I'm wondering why you think this is something that should be only for straight folks, likes say, Warren Jeffs, and not for gay folk, like say, me? Specifically why.
I'm also wondering why you think all immigration issues involve the undocumented? That is AN issue. It is not THE issue. In fact, equity and fairness of immigration law is one of the major factors that can decrease those who are undocumented, by making the documentation available in a just and timely manner to all who qualify. I know personally people who are couples, and one is undocumented and the other a natural born citizen. If they were able to marry, that would instantly document the other. Straight folk do it all the time, for love and for money by the by. I find it really amazing that you assume the issues are not related, and that one of them is not valid. Immigration laws should first and foremost serve the citizens of the hosting nation. Those laws should not prevent our citizens from freely making parterships and living with their chosen spouses in this nation if they so desire.
Worker's rights? I've never known a gay cople who were not workers. Do they not count as workers and share in the rights and issues of workers everywhere.

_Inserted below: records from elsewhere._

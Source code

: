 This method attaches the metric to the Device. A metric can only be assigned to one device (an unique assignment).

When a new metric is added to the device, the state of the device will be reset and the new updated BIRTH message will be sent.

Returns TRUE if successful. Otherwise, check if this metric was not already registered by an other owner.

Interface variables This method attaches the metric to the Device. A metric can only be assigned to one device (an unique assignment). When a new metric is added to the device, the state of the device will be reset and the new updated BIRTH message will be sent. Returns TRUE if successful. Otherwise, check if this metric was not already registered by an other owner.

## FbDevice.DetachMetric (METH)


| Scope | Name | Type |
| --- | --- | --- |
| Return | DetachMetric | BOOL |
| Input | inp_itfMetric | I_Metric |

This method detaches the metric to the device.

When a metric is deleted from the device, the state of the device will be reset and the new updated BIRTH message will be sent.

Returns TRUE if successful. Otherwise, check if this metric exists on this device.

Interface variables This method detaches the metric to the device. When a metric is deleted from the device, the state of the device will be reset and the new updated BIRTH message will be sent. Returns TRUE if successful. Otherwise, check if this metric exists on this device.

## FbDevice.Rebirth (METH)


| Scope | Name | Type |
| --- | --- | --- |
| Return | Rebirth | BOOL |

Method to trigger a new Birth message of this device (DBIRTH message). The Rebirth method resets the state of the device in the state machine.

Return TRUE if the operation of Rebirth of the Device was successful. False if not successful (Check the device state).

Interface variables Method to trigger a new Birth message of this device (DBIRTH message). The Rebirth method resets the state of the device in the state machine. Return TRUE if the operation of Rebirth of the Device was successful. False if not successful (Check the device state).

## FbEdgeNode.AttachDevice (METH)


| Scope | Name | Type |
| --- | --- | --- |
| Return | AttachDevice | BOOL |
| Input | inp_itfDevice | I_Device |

And since when did bringing attention to an actual real world issue mean one is saying that issue matters above all else? You said that.
In terms of Immigration rights for gay couples, this last year has seen the failure of both of our Democratic candidates to support the Uniting American Families Act, which would have addressed the dispairity and inequity in the law. So not only is this an actual issue, it is a current events issue, and one that is on the minds of many people this year.
Equality in Immigration law is just one facet of the equality issue, and a small part of the immigration discussion. But one does not exclude the other, just as, I am sure to your amazment, being GLBT does not exclude also being undocumented, nor does it exclude being a worker. I have known dozens and dozens of undocumented GLBT workers. All of them would benefit from immigration equality. Yes, that's right, Mexican wetback Queers, wanting to settle down with some nice gabacho they met in Manhattan Beach one day, but lacking in leagal standing to either marry (too gay) or to work (too Mexican) and having to remain outlaws for love!
I just find it so outside of my experience, this persumed division you see between the two issues. There is muy crossover. I myself have had two boyfrieds named Fransisco and that is just one name and one gringo! They were both freaking workers though. Neither one lived off of inherited wealth, although one did have a nice van he got when his tio died....workers. Gay. Latino. Chicano, even, if you can handle that.
Undocumented maricones united against La Migra!